TSAI Hai-Ru

TSAI Hai-Ru

How Are You?

  • 2014, single-channel video,16 min 31 sec.
  • Courtesy of the artist.

Curatorial Perspective

Within the limited physical body, no matter the terms that are incorporated, any will to live, pain, goal, or desire circulates between two seemingly contradictory dynamic states: “sand tower building” and “fly ash annihilation,” meaning accumulation and destruction. The starting point of Tsai Hai-Ru’s work comprises her own multifaceted experiences as a woman and her identity as a family member of White Terror victims. Her work brings together decades of repression and restraint in the process of self-growth, as well as the enduring question of how to achieve a rebirth and transformation from these experiences. In this edition of the Taiwan Biennial, Tsai applies delicate, slow-paced, and complex handwork to manifest a sense of life and power unto tree barks. On common tree trunks, from nodes where buds originate to branching twigs that have been cut off, one can see injuries suffered by trees during growth. By beating and extending the tree barks, Tsai renders these wounds even larger and vividly visible. Throughout the time- and labor-consuming act of beating, the artist must remain calm, while releasing inexpressible anger to convert the issue of transitional justice in human history with the energy of her life into a metaphor for a rebirth from devastating traumas. The processes of “accumulation” and “devastation” in relation to trauma and the journey of life also reveal the intertwining and entangling relations of body, technics, and nation through the intimate artistic language of collaging organic and inorganic materials. The exhibition of the work does not mean to represent personal experiences of trauma.

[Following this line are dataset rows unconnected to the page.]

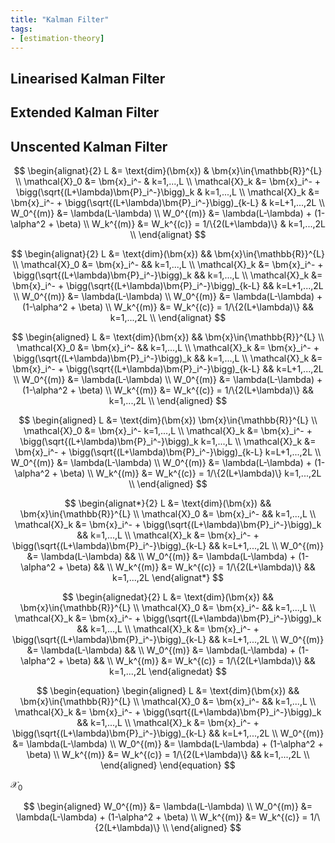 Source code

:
 ```yaml
---
title: "Kalman Filter"
tags:
- [estimation-theory]
---
```


## Linearised Kalman Filter

## Extended Kalman Filter

## Unscented Kalman Filter

$$
\begin{alignat}{2}
    L                   &= \text{dim}(\bm{x})                                              & \bm{x}\in{\mathbb{R}}^{L} \\
    \mathcal{X}_0       &= \bm{x}_i^-                                                      & k=1,...,L                 \\
    \mathcal{X}_k       &= \bm{x}_i^- + \bigg(\sqrt{(L+\lambda)\bm{P}_i^-}\bigg)_k         & k=1,...,L                 \\
    \mathcal{X}_k       &= \bm{x}_i^- + \bigg(\sqrt{(L+\lambda)\bm{P}_i^-}\bigg)_{k-L}     & k=L+1,...,2L              \\
    W_0^{(m)}           &= \lambda(L-\lambda)                                                                           \\
    W_0^{(m)}           &= \lambda(L-\lambda) + (1-\alpha^2 + \beta)                                                    \\
    W_k^{(m)}           &= W_k^{(c)} = 1/\{2(L+\lambda)\}                                  & k=1,...,2L                \\
\end{alignat}
$$

$$
\begin{alignat}{2}
    L                   &= \text{dim}(\bm{x})                                              && \bm{x}\in{\mathbb{R}}^{L} \\
    \mathcal{X}_0       &= \bm{x}_i^-                                                      && k=1,...,L                 \\
    \mathcal{X}_k       &= \bm{x}_i^- + \bigg(\sqrt{(L+\lambda)\bm{P}_i^-}\bigg)_k         && k=1,...,L                 \\
    \mathcal{X}_k       &= \bm{x}_i^- + \bigg(\sqrt{(L+\lambda)\bm{P}_i^-}\bigg)_{k-L}     && k=L+1,...,2L              \\
    W_0^{(m)}           &= \lambda(L-\lambda)                                                                           \\
    W_0^{(m)}           &= \lambda(L-\lambda) + (1-\alpha^2 + \beta)                                                    \\
    W_k^{(m)}           &= W_k^{(c)} = 1/\{2(L+\lambda)\}                                  && k=1,...,2L                \\
\end{alignat}
$$

$$
\begin{aligned}
    L                   &= \text{dim}(\bm{x})                                              && \bm{x}\in{\mathbb{R}}^{L} \\
    \mathcal{X}_0       &= \bm{x}_i^-                                                      && k=1,...,L                 \\
    \mathcal{X}_k       &= \bm{x}_i^- + \bigg(\sqrt{(L+\lambda)\bm{P}_i^-}\bigg)_k         && k=1,...,L                 \\
    \mathcal{X}_k       &= \bm{x}_i^- + \bigg(\sqrt{(L+\lambda)\bm{P}_i^-}\bigg)_{k-L}     && k=L+1,...,2L              \\
    W_0^{(m)}           &= \lambda(L-\lambda)                                                                           \\
    W_0^{(m)}           &= \lambda(L-\lambda) + (1-\alpha^2 + \beta)                                                    \\
    W_k^{(m)}           &= W_k^{(c)} = 1/\{2(L+\lambda)\}                                  && k=1,...,2L                \\
\end{aligned}
$$

$$
\begin{aligned}
    L                   &= \text{dim}(\bm{x})                                               \bm{x}\in{\mathbb{R}}^{L} \\
    \mathcal{X}_0       &= \bm{x}_i^-                                                       k=1,...,L                 \\
    \mathcal{X}_k       &= \bm{x}_i^- + \bigg(\sqrt{(L+\lambda)\bm{P}_i^-}\bigg)_k          k=1,...,L                 \\
    \mathcal{X}_k       &= \bm{x}_i^- + \bigg(\sqrt{(L+\lambda)\bm{P}_i^-}\bigg)_{k-L}      k=L+1,...,2L              \\
    W_0^{(m)}           &= \lambda(L-\lambda)                                                                         \\
    W_0^{(m)}           &= \lambda(L-\lambda) + (1-\alpha^2 + \beta)                                                  \\
    W_k^{(m)}           &= W_k^{(c)} = 1/\{2(L+\lambda)\}                                   k=1,...,2L                \\
\end{aligned}
$$

$$
\begin{alignat*}{2}
    L                   &= \text{dim}(\bm{x})                                              && \bm{x}\in{\mathbb{R}}^{L} \\
    \mathcal{X}_0       &= \bm{x}_i^-                                                      && k=1,...,L                 \\
    \mathcal{X}_k       &= \bm{x}_i^- + \bigg(\sqrt{(L+\lambda)\bm{P}_i^-}\bigg)_k         && k=1,...,L                 \\
    \mathcal{X}_k       &= \bm{x}_i^- + \bigg(\sqrt{(L+\lambda)\bm{P}_i^-}\bigg)_{k-L}     && k=L+1,...,2L              \\
    W_0^{(m)}           &= \lambda(L-\lambda)                                              &&                           \\
    W_0^{(m)}           &= \lambda(L-\lambda) + (1-\alpha^2 + \beta)                       &&                           \\
    W_k^{(m)}           &= W_k^{(c)} = 1/\{2(L+\lambda)\}                                  && k=1,...,2L                
\end{alignat*}
$$

$$
\begin{alignedat}{2}
    L                   &= \text{dim}(\bm{x})                                              && \bm{x}\in{\mathbb{R}}^{L} \\
    \mathcal{X}_0       &= \bm{x}_i^-                                                      && k=1,...,L                 \\
    \mathcal{X}_k       &= \bm{x}_i^- + \bigg(\sqrt{(L+\lambda)\bm{P}_i^-}\bigg)_k         && k=1,...,L                 \\
    \mathcal{X}_k       &= \bm{x}_i^- + \bigg(\sqrt{(L+\lambda)\bm{P}_i^-}\bigg)_{k-L}     && k=L+1,...,2L              \\
    W_0^{(m)}           &= \lambda(L-\lambda)                                              &&                           \\
    W_0^{(m)}           &= \lambda(L-\lambda) + (1-\alpha^2 + \beta)                       &&                           \\
    W_k^{(m)}           &= W_k^{(c)} = 1/\{2(L+\lambda)\}                                  && k=1,...,2L                
\end{alignedat}
$$

$$
\begin{equation}
\begin{aligned}
    L                   &= \text{dim}(\bm{x})                                              && \bm{x}\in{\mathbb{R}}^{L} \\
    \mathcal{X}_0       &= \bm{x}_i^-                                                      && k=1,...,L                 \\
    \mathcal{X}_k       &= \bm{x}_i^- + \bigg(\sqrt{(L+\lambda)\bm{P}_i^-}\bigg)_k         && k=1,...,L                 \\
    \mathcal{X}_k       &= \bm{x}_i^- + \bigg(\sqrt{(L+\lambda)\bm{P}_i^-}\bigg)_{k-L}     && k=L+1,...,2L              \\
    W_0^{(m)}           &= \lambda(L-\lambda)                                                                           \\
    W_0^{(m)}           &= \lambda(L-\lambda) + (1-\alpha^2 + \beta)                                                    \\
    W_k^{(m)}           &= W_k^{(c)} = 1/\{2(L+\lambda)\}                                  && k=1,...,2L                \\
\end{aligned}
\end{equation}
$$

$\mathcal{X}_0$

$$
\begin{aligned}
        W_0^{(m)}           &= \lambda(L-\lambda)                                        \\
        W_0^{(m)}           &= \lambda(L-\lambda) + (1-\alpha^2 + \beta)                 \\
        W_k^{(m)}           &= W_k^{(c)} = 1/\{2(L+\lambda)\}                            \\
\end{aligned}
$$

Instead, it is a technical extension of the artist’s life in the form of the artwork through the mechanisms, both the visible and invisible ones, in the context of the museum—it is a way of combining the continuation, coexistence, and mutual growth of the human and the non-human life, and therein lies the possibility and persistence of survival.

Creation Description

Within the limited physical body, no matter the terms that are incorporated, any will to live, pain, goal, or desire circulates between two seemingly contradictory dynamic states: “sand tower building” and “fly ash annihilation,” meaning accumulation and destruction. Juxtaposed with recordings of conversations with the children of victims of Taiwan’s White Terror period are organism-like crocheted works, curtains made from bubble wrap, and collages produced from raw materials for paper and tree bark. These highly varied but ordinary materials respond to and run through one another, directing the need to work hard to live out every moment.